◆ EXTRACTED INFORMATION ◆

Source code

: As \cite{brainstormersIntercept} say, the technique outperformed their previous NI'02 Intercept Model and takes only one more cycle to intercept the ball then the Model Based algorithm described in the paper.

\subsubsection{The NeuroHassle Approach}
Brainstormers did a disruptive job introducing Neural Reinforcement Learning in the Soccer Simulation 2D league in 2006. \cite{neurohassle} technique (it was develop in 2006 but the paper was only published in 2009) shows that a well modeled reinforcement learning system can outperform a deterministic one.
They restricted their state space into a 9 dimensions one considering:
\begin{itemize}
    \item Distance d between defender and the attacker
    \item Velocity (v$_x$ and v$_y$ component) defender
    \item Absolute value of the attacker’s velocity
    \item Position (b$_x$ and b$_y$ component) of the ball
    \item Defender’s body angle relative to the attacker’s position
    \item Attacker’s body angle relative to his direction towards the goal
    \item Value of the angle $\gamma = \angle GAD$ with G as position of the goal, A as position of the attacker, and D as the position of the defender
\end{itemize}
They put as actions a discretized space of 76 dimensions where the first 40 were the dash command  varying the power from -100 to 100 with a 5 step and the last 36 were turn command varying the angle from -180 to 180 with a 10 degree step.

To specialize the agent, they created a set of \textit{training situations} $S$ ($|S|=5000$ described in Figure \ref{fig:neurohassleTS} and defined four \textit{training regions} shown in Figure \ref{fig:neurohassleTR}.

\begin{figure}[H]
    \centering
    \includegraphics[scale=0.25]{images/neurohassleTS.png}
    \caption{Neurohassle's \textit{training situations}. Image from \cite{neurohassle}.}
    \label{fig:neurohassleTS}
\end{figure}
---
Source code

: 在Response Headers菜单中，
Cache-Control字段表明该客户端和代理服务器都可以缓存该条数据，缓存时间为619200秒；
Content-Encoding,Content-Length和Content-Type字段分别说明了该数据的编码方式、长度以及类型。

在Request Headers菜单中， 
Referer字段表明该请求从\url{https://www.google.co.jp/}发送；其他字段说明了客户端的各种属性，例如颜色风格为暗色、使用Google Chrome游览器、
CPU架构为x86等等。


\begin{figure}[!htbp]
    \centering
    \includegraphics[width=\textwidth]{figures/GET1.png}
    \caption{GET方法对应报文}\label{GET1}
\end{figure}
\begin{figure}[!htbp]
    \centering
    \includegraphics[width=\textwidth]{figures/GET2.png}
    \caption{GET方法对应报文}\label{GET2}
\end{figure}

◆ THE PROBLEM ◆
Find each line in the material above that carries the string "Headers菜单中", and copy it.

◆ SOLUTION FOR THIS PROBLEM ◆
: 在Response Headers菜单中，
在Request Headers菜单中， 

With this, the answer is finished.